メンバー紹介を挟み、熱を増していくアンサンブルの中で幕を閉じたSomのステージ。彼女が等身大で奏でるひとりごとのような音楽は、内省的ながらその引力によってオーディエンスを惹き付け続けた。



















ZIN
30分の休憩(という名の、DJ ji2kiaが作り上げる柔らかな時間)を経て、ZINのステージが始まる。オープニングは「The Sign」。鍵盤のコードが波紋のように広がり、ふくよかさと硬性を併せ持つベースが鳴る中で、ZINは「水を得た魚のようにrun」という歌詞の通り、音の海の中をファルセットボイスで自由に泳ぐ。曲が終わると、拍手の中に思わず飛び出てしまったような歓声が入り混じった。
続いて、豊潤な中音域の歌声が映えるメロウなナンバー「Distortion」へ。さながらZINは、私たちを日常の喧騒からどこかへ連れ去ってくれる案内人だ。彼はその身でリズムを刻み、音と自らを馴染ませていく。
「僕にとって作曲はセラピーのようなもので、ネガティブな感情をきっかけに書くことが多い。でも、ありのままを曲にしてもいいのかなって気付きまして。そんなスランプの時に書いた曲を久々に歌おうと思います」。その言葉が、内心や葛藤を密かに吐露する「Midnight Run」を深く響かせる。かと思えば、「元気な曲、行きますかね!」と宣言した「相愛」では笑顔でコールアンドレスポンス。「ちょっと今日は寂しめ?」とこぼしていたものの、オーディエンスは徐々に応答。経験と自信に裏打ちされる巧みなライブ運びに、一人また一人と身を委ねていく。

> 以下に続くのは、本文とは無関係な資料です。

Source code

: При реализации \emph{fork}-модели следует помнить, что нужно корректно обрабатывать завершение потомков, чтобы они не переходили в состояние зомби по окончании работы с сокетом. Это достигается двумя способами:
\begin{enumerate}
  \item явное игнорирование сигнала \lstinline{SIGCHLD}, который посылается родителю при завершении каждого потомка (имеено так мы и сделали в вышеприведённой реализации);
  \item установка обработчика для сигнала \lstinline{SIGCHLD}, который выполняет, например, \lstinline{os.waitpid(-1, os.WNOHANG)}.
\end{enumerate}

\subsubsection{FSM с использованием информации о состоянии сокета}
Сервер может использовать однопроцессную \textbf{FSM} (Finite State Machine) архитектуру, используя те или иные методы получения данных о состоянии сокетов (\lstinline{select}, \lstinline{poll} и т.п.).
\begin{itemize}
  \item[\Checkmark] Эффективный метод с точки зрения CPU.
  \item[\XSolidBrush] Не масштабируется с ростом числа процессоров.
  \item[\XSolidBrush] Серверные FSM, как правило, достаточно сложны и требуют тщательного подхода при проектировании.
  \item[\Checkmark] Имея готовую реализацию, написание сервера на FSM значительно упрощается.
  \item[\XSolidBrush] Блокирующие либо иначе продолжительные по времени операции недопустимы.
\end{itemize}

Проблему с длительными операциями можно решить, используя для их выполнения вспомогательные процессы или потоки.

ZINの音楽は普段とはちょっと違うご馳走のように甘美な魅力を放っているが、一方で彼は現実をまなざすことを決して諦めない。「世の中では戦争が起こってて、好きなことがまともにできない国がある。この場は奇跡だなと思います」「何ができるんだろうっていう無力さを感じる。だけど他人事ではない」。彼が語った言葉は、今をもがくアーティストとして、というよりも一人の音楽を愛する人間として、静かな共感を呼び覚ましていく。「音楽は、聞かなくたって生活はできるけど、人生を豊かにしてくれるもの。止めずにやっていきましょう」。
「BLUEW」を締め括ったのは「Buddies」。今日、この場所に集まった人々とだけとっておきの秘密をシェアすることで、愛と信頼が会場に充満していく。ZINは今、この時代をともに生きている一人一人の表情を確かめて、改めて希望を持って明日へと踏み出すように、ピースサインを掲げてステージを降りていった。